- Genre: Crime drama
- Created by: Richard Cottan
- Directed by: Michael Samuels
- Starring: Peter Mullan Harry Lloyd Paul Nicholls Anastasia Hille Danny Sapani Nigel Lindsay Richard E. Grant
- Theme music composer: Dan Jones
- Country of origin: United Kingdom
- Original language: English
- No. of series: 1
- No. of episodes: 4

Production
- Executive producers: Richard Cottan Simon Heath Paul Stevens
- Producer: Tim Bricknell
- Cinematography: Gavin Finney
- Running time: 60 minutes
- Production companies: World Productions BBC Worldwide

Original release
- Network: Channel 4
- Release: 3 December – 6 December 2012

= The Fear (2012 TV series) =

British television drama series

The Fear is a four-part drama television series created by Richard Cottan, first broadcast on Channel 4 on 3 December 2012. The series, broadcast over four consecutive nights, stars Peter Mullan as Brighton-based criminal kingpin Richie Beckett, who finds himself waging war on an Albanian sex trafficking gang trying to muscle in on his turf, whilst dealing with the onset symptoms of dementia.

The Fear stars Harry Lloyd and Paul Nicholls as Richie's children, Matty and Cal, and Anastasia Hille as his wife, Jo.
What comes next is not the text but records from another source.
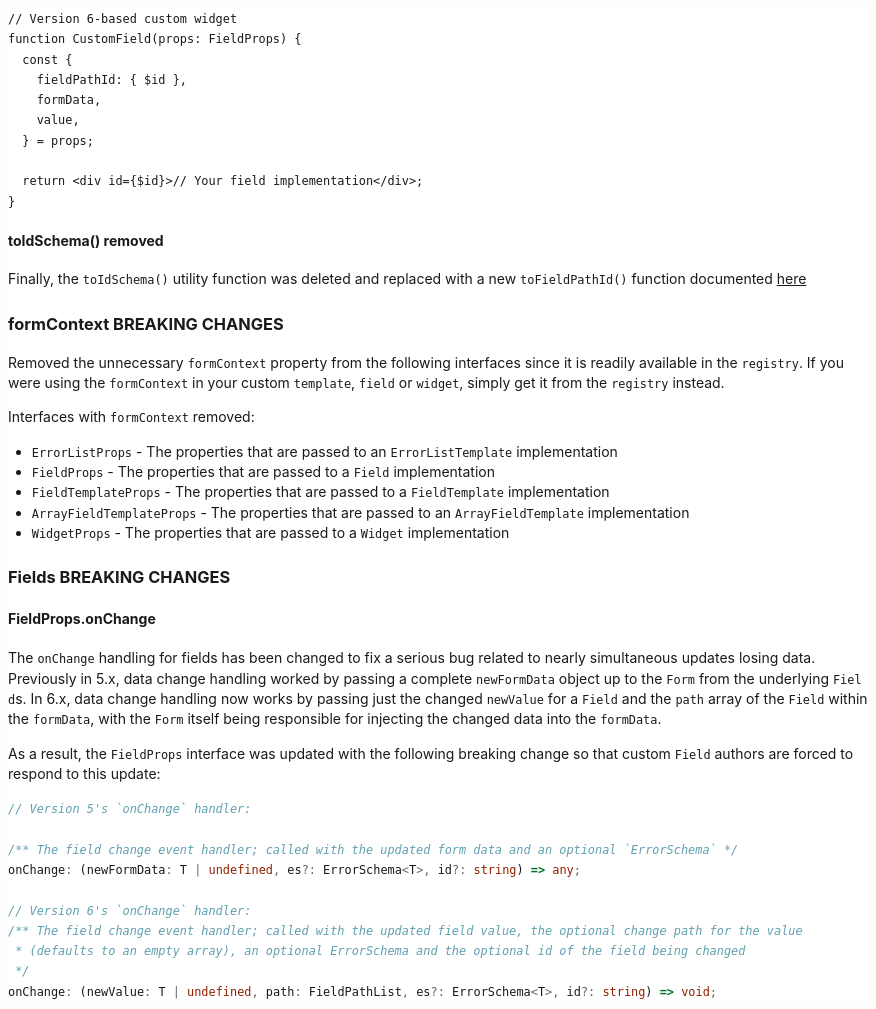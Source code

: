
 ```tsx
// Version 6-based custom widget
function CustomField(props: FieldProps) {
  const {
    fieldPathId: { $id },
    formData,
    value,
  } = props;

  return <div id={$id}>// Your field implementation</div>;
}
```

#### toIdSchema() removed

Finally, the `toIdSchema()` utility function was deleted and replaced with a new `toFieldPathId()` function documented [here](../api-reference/utility-functions.md#tofieldpathid)

### formContext BREAKING CHANGES

Removed the unnecessary `formContext` property from the following interfaces since it is readily available in the `registry`.
If you were using the `formContext` in your custom `template`, `field` or `widget`, simply get it from the `registry` instead.

Interfaces with `formContext` removed:

- `ErrorListProps` - The properties that are passed to an `ErrorListTemplate` implementation
- `FieldProps` - The properties that are passed to a `Field` implementation
- `FieldTemplateProps` - The properties that are passed to a `FieldTemplate` implementation
- `ArrayFieldTemplateProps` - The properties that are passed to an `ArrayFieldTemplate` implementation
- `WidgetProps` - The properties that are passed to a `Widget` implementation

### Fields BREAKING CHANGES

#### FieldProps.onChange

The `onChange` handling for fields has been changed to fix a serious bug related to nearly simultaneous updates losing data.
Previously in 5.x, data change handling worked by passing a complete `newFormData` object up to the `Form` from the underlying `Field`s.
In 6.x, data change handling now works by passing just the changed `newValue` for a `Field` and the `path` array of the `Field` within the `formData`, with the `Form` itself being responsible for injecting the changed data into the `formData`.

As a result, the `FieldProps` interface was updated with the following breaking change so that custom `Field` authors are forced to respond to this update:

```typescript
// Version 5's `onChange` handler:

/** The field change event handler; called with the updated form data and an optional `ErrorSchema` */
onChange: (newFormData: T | undefined, es?: ErrorSchema<T>, id?: string) => any;

// Version 6's `onChange` handler:
/** The field change event handler; called with the updated field value, the optional change path for the value
 * (defaults to an empty array), an optional ErrorSchema and the optional id of the field being changed
 */
onChange: (newValue: T | undefined, path: FieldPathList, es?: ErrorSchema<T>, id?: string) => void;
```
The series averaged an audience of 1.25 million viewers across its four-night run. The series' cinematography by Gavin Finney won the British Academy of Film and Television Arts (BAFTA) Award for Best Photography & Lighting: Fiction at the 2013 British Academy Television Craft Awards. The series has been released on DVD in Europe, but remains unreleased on home media in the UK.